_Records shown_

[Start of Attachment]

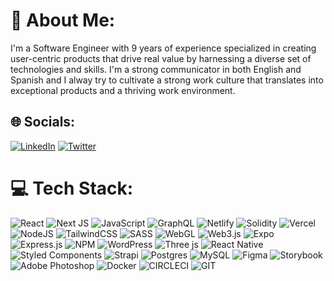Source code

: # 💫 About Me:

I'm a Software Engineer with 9 years of experience specialized in creating user-centric products that drive real value by harnessing a diverse set of technologies and skills. I'm a strong communicator in both English and Spanish and I alway try to cultivate a strong work culture that translates into exceptional products and a thriving work environment.

## 🌐 Socials:

[![LinkedIn](https://img.shields.io/badge/LinkedIn-%230077B5.svg?logo=linkedin&logoColor=white)](https://linkedin.com/in/zimoo354) [![Twitter](https://img.shields.io/badge/Twitter-%231DA1F2.svg?logo=Twitter&logoColor=white)](https://twitter.com/zimoo354)

# 💻 Tech Stack:

![React](https://img.shields.io/badge/react-%2320232a.svg?style=flat&logo=react&logoColor=%2361DAFB) ![Next JS](https://img.shields.io/badge/Next-black?style=flat&logo=next.js&logoColor=white) ![JavaScript](https://img.shields.io/badge/javascript-%23323330.svg?style=flat&logo=javascript&logoColor=%23F7DF1E) ![GraphQL](https://img.shields.io/badge/-GraphQL-E10098?style=flat&logo=graphql&logoColor=white) ![Netlify](https://img.shields.io/badge/netlify-%23000000.svg?style=flat&logo=netlify&logoColor=#00C7B7) ![Solidity](https://img.shields.io/badge/Solidity-%23363636.svg?style=flat&logo=solidity&logoColor=white) ![Vercel](https://img.shields.io/badge/vercel-%23000000.svg?style=flat&logo=vercel&logoColor=white) ![NodeJS](https://img.shields.io/badge/node.js-6DA55F?style=flat&logo=node.js&logoColor=white) ![TailwindCSS](https://img.shields.io/badge/tailwindcss-%2338B2AC.svg?style=flat&logo=tailwind-css&logoColor=white) ![SASS](https://img.shields.io/badge/SASS-hotpink.svg?style=flat&logo=SASS&logoColor=white) ![WebGL](https://img.shields.io/badge/WebGL-990000?logo=webgl&logoColor=white&style=flat) ![Web3.js](https://img.shields.io/badge/web3.js-F16822?style=flat&logo=web3.js&logoColor=white) ![Expo](https://img.shields.io/badge/expo-1C1E24?style=flat&logo=expo&logoColor=#D04A37) ![Express.js](https://img.shields.io/badge/express.js-%23404d59.svg?style=flat&logo=express&logoColor=%2361DAFB) ![NPM](https://img.shields.io/badge/NPM-%23CB3837.svg?style=flat&logo=npm&logoColor=white) ![WordPress](https://img.shields.io/badge/WordPress-%23117AC9.svg?style=flat&logo=WordPress&logoColor=white) ![Three js](https://img.shields.io/badge/threejs-black?style=flat&logo=three.js&logoColor=white) ![React Native](https://img.shields.io/badge/react_native-%2320232a.svg?style=flat&logo=react&logoColor=%2361DAFB) ![Styled Components](https://img.shields.io/badge/styled--components-DB7093?style=flat&logo=styled-components&logoColor=white) ![Strapi](https://img.shields.io/badge/strapi-%232E7EEA.svg?style=flat&logo=strapi&logoColor=white) ![Postgres](https://img.shields.io/badge/postgres-%23316192.svg?style=flat&logo=postgresql&logoColor=white) ![MySQL](https://img.shields.io/badge/mysql-%2300000f.svg?style=flat&logo=mysql&logoColor=white) ![Figma](https://img.shields.io/badge/figma-%23F24E1E.svg?style=flat&logo=figma&logoColor=white) ![Storybook](https://img.shields.io/badge/-Storybook-FF4785?style=flat&logo=storybook&logoColor=white) ![Adobe Photoshop](https://img.shields.io/badge/adobe%20photoshop-%2331A8FF.svg?style=flat&logo=adobe%20photoshop&logoColor=white) ![Docker](https://img.shields.io/badge/docker-%230db7ed.svg?style=flat&logo=docker&logoColor=white) ![CIRCLECI](https://img.shields.io/badge/CIRCLECI-02303A.svg?style=flat&logo=CIRCLECI&logoColor=white&color=%23343434) ![GIT](https://img.shields.io/badge/Git-fc6d26?style=flat&logo=git&logoColor=white)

[End of Attachment]

_Exercise directions_
When you reproduce the entries above, keep every word exactly and leave out each picture.

_Problem solution_
Source code

: # 💫 About Me:

I'm a Software Engineer with 9 years of experience specialized in creating user-centric products that drive real value by harnessing a diverse set of technologies and skills. I'm a strong communicator in both English and Spanish and I alway try to cultivate a strong work culture that translates into exceptional products and a thriving work environment.

## 🌐 Socials:

[![LinkedIn](https://img.shields.io/badge/LinkedIn-%230077B5.svg?logo=linkedin&logoColor=white)](https://linkedin.com/in/zimoo354) [![Twitter](https://img.shields.io/badge/Twitter-%231DA1F2.svg?logo=Twitter&logoColor=white)](https://twitter.com/zimoo354)

# 💻 Tech Stack:

![React](https://img.shields.io/badge/react-%2320232a.svg?style=flat&logo=react&logoColor=%2361DAFB) ![Next JS](https://img.shields.io/badge/Next-black?style=flat&logo=next.js&logoColor=white) ![JavaScript](https://img.shields.io/badge/javascript-%23323330.svg?style=flat&logo=javascript&logoColor=%23F7DF1E) ![GraphQL](https://img.shields.io/badge/-GraphQL-E10098?style=flat&logo=graphql&logoColor=white) ![Netlify](https://img.shields.io/badge/netlify-%23000000.svg?style=flat&logo=netlify&logoColor=#00C7B7) ![Solidity](https://img.shields.io/badge/Solidity-%23363636.svg?style=flat&logo=solidity&logoColor=white) ![Vercel](https://img.shields.io/badge/vercel-%23000000.svg?style=flat&logo=vercel&logoColor=white) ![NodeJS](https://img.shields.io/badge/node.js-6DA55F?style=flat&logo=node.js&logoColor=white) ![TailwindCSS](https://img.shields.io/badge/tailwindcss-%2338B2AC.svg?style=flat&logo=tailwind-css&logoColor=white) ![SASS](https://img.shields.io/badge/SASS-hotpink.svg?style=flat&logo=SASS&logoColor=white) ![WebGL](https://img.shields.io/badge/WebGL-990000?logo=webgl&logoColor=white&style=flat) ![Web3.js](https://img.shields.io/badge/web3.js-F16822?style=flat&logo=web3.js&logoColor=white) ![Expo](https://img.shields.io/badge/expo-1C1E24?style=flat&logo=expo&logoColor=#D04A37) ![Express.js](https://img.shields.io/badge/express.js-%23404d59.svg?style=flat&logo=express&logoColor=%2361DAFB) ![NPM](https://img.shields.io/badge/NPM-%23CB3837.svg?style=flat&logo=npm&logoColor=white) ![WordPress](https://img.shields.io/badge/WordPress-%23117AC9.svg?style=flat&logo=WordPress&logoColor=white) ![Three js](https://img.shields.io/badge/threejs-black?style=flat&logo=three.js&logoColor=white) ![React Native](https://img.shields.io/badge/react_native-%2320232a.svg?style=flat&logo=react&logoColor=%2361DAFB) ![Styled Components](https://img.shields.io/badge/styled--components-DB7093?style=flat&logo=styled-components&logoColor=white) ![Strapi](https://img.shields.io/badge/strapi-%232E7EEA.svg?style=flat&logo=strapi&logoColor=white) ![Postgres](https://img.shields.io/badge/postgres-%23316192.svg?style=flat&logo=postgresql&logoColor=white) ![MySQL](https://img.shields.io/badge/mysql-%2300000f.svg?style=flat&logo=mysql&logoColor=white) ![Figma](https://img.shields.io/badge/figma-%23F24E1E.svg?style=flat&logo=figma&logoColor=white) ![Storybook](https://img.shields.io/badge/-Storybook-FF4785?style=flat&logo=storybook&logoColor=white) ![Adobe Photoshop](https://img.shields.io/badge/adobe%20photoshop-%2331A8FF.svg?style=flat&logo=adobe%20photoshop&logoColor=white) ![Docker](https://img.shields.io/badge/docker-%230db7ed.svg?style=flat&logo=docker&logoColor=white) ![CIRCLECI](https://img.shields.io/badge/CIRCLECI-02303A.svg?style=flat&logo=CIRCLECI&logoColor=white&color=%23343434) ![GIT](https://img.shields.io/badge/Git-fc6d26?style=flat&logo=git&logoColor=white)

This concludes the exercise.